The Cassini-Hugens mission to Enceladus, the sixth largest of Saturn’s moons, not only confirmed the presence of liquid water beneath the icy surface of the moon, but also discovered, from a sampling of the brew vented out by a geyser the spacecraft flew past, that the moon is extraordinarily active and contains a surprising mix of organic chemicals. As the press release notes, heat, water vapour and organic compounds are the basic building blocks for life. As a science geek, I’m also impressed by the technical achievement of flying so close by a small moon at extremely high speeds, successfully intersecting a venting geyser without crashing on the moon with the whole thing carefully planned and coordinated on Earth.
Next, LiveScience reports the discovery of a black fungus growing on the walls inside the damaged and still highly radioactive Chernobyl nuclear reactor. According to scientists at the Albert Einstein College of Medicine, the fungus was rich with melanin. They further found through experiments in which fungi were exposed to ionizing radiation, that the radiation significantly boosted the growth of the fungi that contained melanin, leading them to speculate that the fungi might be feeding off of the radiation and turning it into energy, much as plants use chlorophyll to convert sunlight to energy. That conclusion is as yet untested but the concept of radiation-eating fungi seems like something straight out of a 1950s science-fiction story.
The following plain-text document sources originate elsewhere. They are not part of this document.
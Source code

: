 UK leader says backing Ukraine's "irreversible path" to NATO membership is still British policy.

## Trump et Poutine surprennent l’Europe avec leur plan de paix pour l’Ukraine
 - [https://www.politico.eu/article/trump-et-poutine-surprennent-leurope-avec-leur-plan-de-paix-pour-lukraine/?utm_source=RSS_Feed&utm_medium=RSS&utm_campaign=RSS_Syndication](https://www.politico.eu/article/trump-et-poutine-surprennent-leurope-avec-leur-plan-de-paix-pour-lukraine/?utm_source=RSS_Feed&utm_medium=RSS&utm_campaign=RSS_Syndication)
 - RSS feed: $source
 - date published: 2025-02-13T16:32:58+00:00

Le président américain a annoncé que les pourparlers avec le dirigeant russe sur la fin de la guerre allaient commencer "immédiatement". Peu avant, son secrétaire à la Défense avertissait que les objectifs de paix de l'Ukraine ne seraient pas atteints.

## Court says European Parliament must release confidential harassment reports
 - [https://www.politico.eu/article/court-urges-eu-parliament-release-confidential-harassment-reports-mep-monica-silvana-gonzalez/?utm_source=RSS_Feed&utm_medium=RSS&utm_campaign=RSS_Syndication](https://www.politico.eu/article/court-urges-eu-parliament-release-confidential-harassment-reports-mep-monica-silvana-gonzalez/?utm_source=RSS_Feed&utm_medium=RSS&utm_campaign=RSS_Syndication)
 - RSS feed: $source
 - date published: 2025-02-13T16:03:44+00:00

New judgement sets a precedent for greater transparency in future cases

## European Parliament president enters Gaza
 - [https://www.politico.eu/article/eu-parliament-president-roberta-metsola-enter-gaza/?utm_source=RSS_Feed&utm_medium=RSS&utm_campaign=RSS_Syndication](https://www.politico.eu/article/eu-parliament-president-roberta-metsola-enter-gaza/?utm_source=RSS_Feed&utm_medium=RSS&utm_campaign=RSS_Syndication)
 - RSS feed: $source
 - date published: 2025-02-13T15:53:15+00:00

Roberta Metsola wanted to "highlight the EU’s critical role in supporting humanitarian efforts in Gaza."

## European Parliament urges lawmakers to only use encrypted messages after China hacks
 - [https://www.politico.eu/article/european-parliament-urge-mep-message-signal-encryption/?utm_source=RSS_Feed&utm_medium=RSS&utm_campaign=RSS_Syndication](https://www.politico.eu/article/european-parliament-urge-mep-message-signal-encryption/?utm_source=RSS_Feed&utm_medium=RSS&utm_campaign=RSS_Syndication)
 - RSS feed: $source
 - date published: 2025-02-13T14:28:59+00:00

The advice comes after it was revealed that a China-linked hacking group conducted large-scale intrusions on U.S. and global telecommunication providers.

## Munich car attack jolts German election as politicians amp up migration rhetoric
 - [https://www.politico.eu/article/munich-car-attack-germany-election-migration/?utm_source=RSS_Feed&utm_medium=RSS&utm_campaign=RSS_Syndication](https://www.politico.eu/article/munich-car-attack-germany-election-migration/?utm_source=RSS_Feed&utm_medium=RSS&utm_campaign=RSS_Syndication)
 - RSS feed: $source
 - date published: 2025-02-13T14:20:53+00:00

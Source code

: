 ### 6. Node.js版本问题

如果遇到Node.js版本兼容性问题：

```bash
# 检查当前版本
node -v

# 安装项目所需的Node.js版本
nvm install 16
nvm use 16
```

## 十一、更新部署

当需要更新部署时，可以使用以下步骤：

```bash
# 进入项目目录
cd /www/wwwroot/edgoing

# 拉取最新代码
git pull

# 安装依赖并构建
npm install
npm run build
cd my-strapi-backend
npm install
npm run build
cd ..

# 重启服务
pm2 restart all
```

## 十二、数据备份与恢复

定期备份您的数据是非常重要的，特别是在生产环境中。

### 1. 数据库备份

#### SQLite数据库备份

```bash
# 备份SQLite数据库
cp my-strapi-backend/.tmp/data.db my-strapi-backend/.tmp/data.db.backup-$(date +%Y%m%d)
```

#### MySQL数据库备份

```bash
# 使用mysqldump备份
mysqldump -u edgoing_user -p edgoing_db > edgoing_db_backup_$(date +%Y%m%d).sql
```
The two final articles both involve hacking, though in different ways and on different things. In the first one, specialists at the University of Washington and the University of Massachusetts have announced that it was theoretically possible to hack a combination heart defibrillator and pacemaker device through its wireless radio communications features. Not only were they able to extract personal patient data from the device, they were also able to instruct it to shut down and to deliver potentially fatal jolts of electricity. All of this was done in a laboratory setting and involved the use of cumbersome and expensive equipment, so there is no real risk yet of such hacking done in the real world on devices that have already been implanted in live human patients, but it does indicate that the makers of such devices need to pay serious attention to security measures to prevent this from being possible.
The second “hacking” attempt isn’t aimed at computers or even devices, but at people who suffer from epilepsy. It seems that malicious hackers have posted messages on an Internet forum for epileptics run by the nonprofit Epilepsy Foundation containing JavaScript code and animated images designed with the specific purpose of inducing seizures in the persons seeing them. It doesn’t appear that these attacks caused any lasting damage, but descriptions of events like a patient becoming “locked up” and unable to move or speak or tear her eyes away from the screen until her soon moved her gaze away and shut down the browser are eerily reminiscent of the basilisks, mind-crashing images that can cause death, used in stories by science-fiction author David Langford.
thanks for sharing the articles. the one about black fungi is fascinating.
Thanks for the kind comment! Unfortunately, I’ve been mostly offline for the past month, and as such have been able to stay on top of current events and new developments. There won’t be a summary of science articles for April, but I’m going to make sure that I manage to do one for May!